Tuesday, May 15, 2012

My Peace I Give You - Book Give-Away - Day Two

Enter the drawing to win My Peace I Give You, Healing Sexual Wounds with the Help of the Saints, by Dawn Eden. Just leave a comment at the end of this blog post. You can enter again any day this week.  I will have a member of my family draw a name from a hat on Friday, May 18th.  Please be sure to check back Friday evening to see if you won, in case I need your contact information. 

Today, I'd like to share with you an interesting seven-minute interview between religion correspondent Lauren Green of FOX News and author Dawn Eden. 

Monday, May 14, 2012

My Peace I Give You - Book Give-Away - Day One

My Peace I Give You, Healing Sexual Wounds with the Help of the Saints.  What an eye-catching title!  When I saw this title some weeks ago, I immediately pre-ordered this book.  I'm glad I did and I want to share it with you. I have one copy of the book to share, as well as some thoughts.

Do you know someone who was sexually abused as a child?  You might think you don't, but I'm betting that you do. You just might not know it, that's all.  Or maybe you do. Or maybe you were.

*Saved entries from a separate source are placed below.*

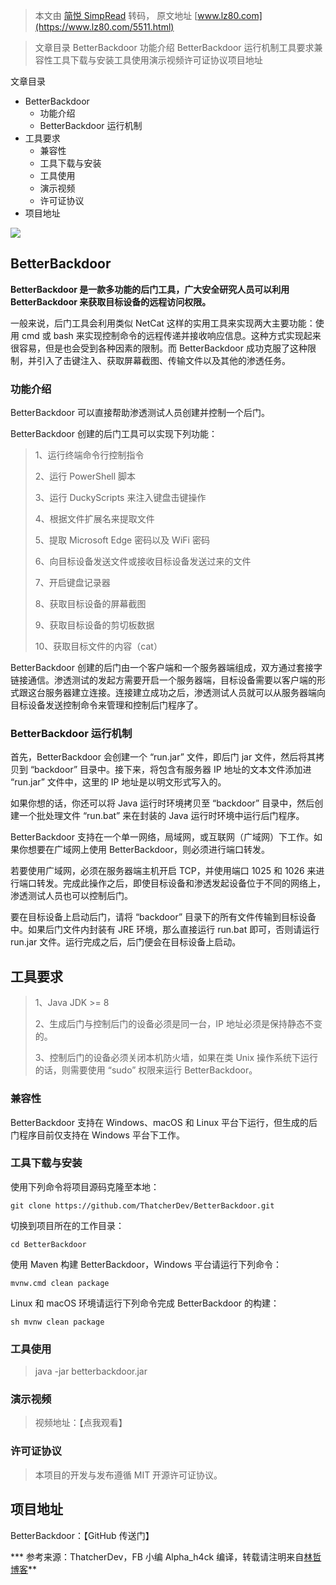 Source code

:> 本文由 [简悦 SimpRead](http://ksria.com/simpread/) 转码， 原文地址 [www.lz80.com](https://www.lz80.com/5511.html)

> 文章目录 BetterBackdoor 功能介绍 BetterBackdoor 运行机制工具要求兼容性工具下载与安装工具使用演示视频许可证协议项目地址

文章目录

*   BetterBackdoor
    *   功能介绍
    *   BetterBackdoor 运行机制
*   工具要求
    *   兼容性
    *   工具下载与安装
    *   工具使用
    *   演示视频
    *   许可证协议
*   项目地址

![](https://image.3001.net/images/20200111/1578737578_5e199faadc52f.jpg!small)

BetterBackdoor
--------------

**BetterBackdoor 是一款多功能的后门工具，广大安全研究人员可以利用 BetterBackdoor 来获取目标设备的远程访问权限。**

一般来说，后门工具会利用类似 NetCat 这样的实用工具来实现两大主要功能：使用 cmd 或 bash 来实现控制命令的远程传递并接收响应信息。这种方式实现起来很容易，但是也会受到各种因素的限制。而 BetterBackdoor 成功克服了这种限制，并引入了击键注入、获取屏幕截图、传输文件以及其他的渗透任务。

### 功能介绍

BetterBackdoor 可以直接帮助渗透测试人员创建并控制一个后门。

BetterBackdoor 创建的后门工具可以实现下列功能：

> 1、运行终端命令行控制指令
> 
> 2、运行 PowerShell 脚本
> 
> 3、运行 DuckyScripts 来注入键盘击键操作
> 
> 4、根据文件扩展名来提取文件
> 
> 5、提取 Microsoft Edge 密码以及 WiFi 密码
> 
> 6、向目标设备发送文件或接收目标设备发送过来的文件
> 
> 7、开启键盘记录器
> 
> 8、获取目标设备的屏幕截图
> 
> 9、获取目标设备的剪切板数据
> 
> 10、获取目标文件的内容（cat）

BetterBackdoor 创建的后门由一个客户端和一个服务器端组成，双方通过套接字链接通信。渗透测试的发起方需要开启一个服务器端，目标设备需要以客户端的形式跟这台服务器建立连接。连接建立成功之后，渗透测试人员就可以从服务器端向目标设备发送控制命令来管理和控制后门程序了。

### BetterBackdoor 运行机制

首先，BetterBackdoor 会创建一个 “run.jar” 文件，即后门 jar 文件，然后将其拷贝到 “backdoor” 目录中。接下来，将包含有服务器 IP 地址的文本文件添加进 “run.jar” 文件中，这里的 IP 地址是以明文形式写入的。

如果你想的话，你还可以将 Java 运行时环境拷贝至 “backdoor” 目录中，然后创建一个批处理文件 “run.bat” 来在封装的 Java 运行时环境中运行后门程序。

BetterBackdoor 支持在一个单一网络，局域网，或互联网（广域网）下工作。如果你想要在广域网上使用 BetterBackdoor，则必须进行端口转发。

若要使用广域网，必须在服务器端主机开启 TCP，并使用端口 1025 和 1026 来进行端口转发。完成此操作之后，即使目标设备和渗透发起设备位于不同的网络上，渗透测试人员也可以控制后门。

要在目标设备上启动后门，请将 “backdoor” 目录下的所有文件传输到目标设备中。如果后门文件内封装有 JRE 环境，那么直接运行 run.bat 即可，否则请运行 run.jar 文件。运行完成之后，后门便会在目标设备上启动。

工具要求
----

> 1、Java JDK >= 8
> 
> 2、生成后门与控制后门的设备必须是同一台，IP 地址必须是保持静态不变的。
> 
> 3、控制后门的设备必须关闭本机防火墙，如果在类 Unix 操作系统下运行的话，则需要使用 “sudo” 权限来运行 BetterBackdoor。

### 兼容性

BetterBackdoor 支持在 Windows、macOS 和 Linux 平台下运行，但生成的后门程序目前仅支持在 Windows 平台下工作。

### 工具下载与安装

使用下列命令将项目源码克隆至本地：

```
git clone https://github.com/ThatcherDev/BetterBackdoor.git
```

切换到项目所在的工作目录：

```
cd BetterBackdoor
```

使用 Maven 构建 BetterBackdoor，Windows 平台请运行下列命令：

```
mvnw.cmd clean package
```

Linux 和 macOS 环境请运行下列命令完成 BetterBackdoor 的构建：

```
sh mvnw clean package
```

### 工具使用

> java -jar betterbackdoor.jar

### 演示视频

> 视频地址：【点我观看】

### 许可证协议

> 本项目的开发与发布遵循 MIT 开源许可证协议。

项目地址
----

BetterBackdoor：【GitHub 传送门】

*** 参考来源：ThatcherDev，FB 小编 Alpha_h4ck 编译，转载请注明来自[林哲博客](https://www.lz80.com/category/zydq)**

You see, it's often not something that people talk about...unless they have a reason.   Dawn Eden shares, that she might help others to find healing. I share, that I might help others find her book. It's the first time I have come out publicly to say that I was sexually abused as a child. It wasn't until I was in my forties that I first told my story privately to my husband, older kids, and a few close friends.  Still, my father doesn't know.  (And if you know him, don't tell him.  My father isn't well; I'm not recommending that you don't tell family members.) 

But what is my point?  Mostly this: If you think you don't know anyone who was sexually abused, you probably do. And also this: If you yourself were abused as a child, but you haven't told anyone, no one is asking you to tell the world, as Dawn does to write this book, or as I am doing to promote it.  But it's not shameful, because it wasn't your fault (as hard as that concept may be to internalize).  And personally, I'm going to suggest, if you have never told anyone, to please tell someone...someone you can trust to respect your feelings and whatever confidentiality you may desire.   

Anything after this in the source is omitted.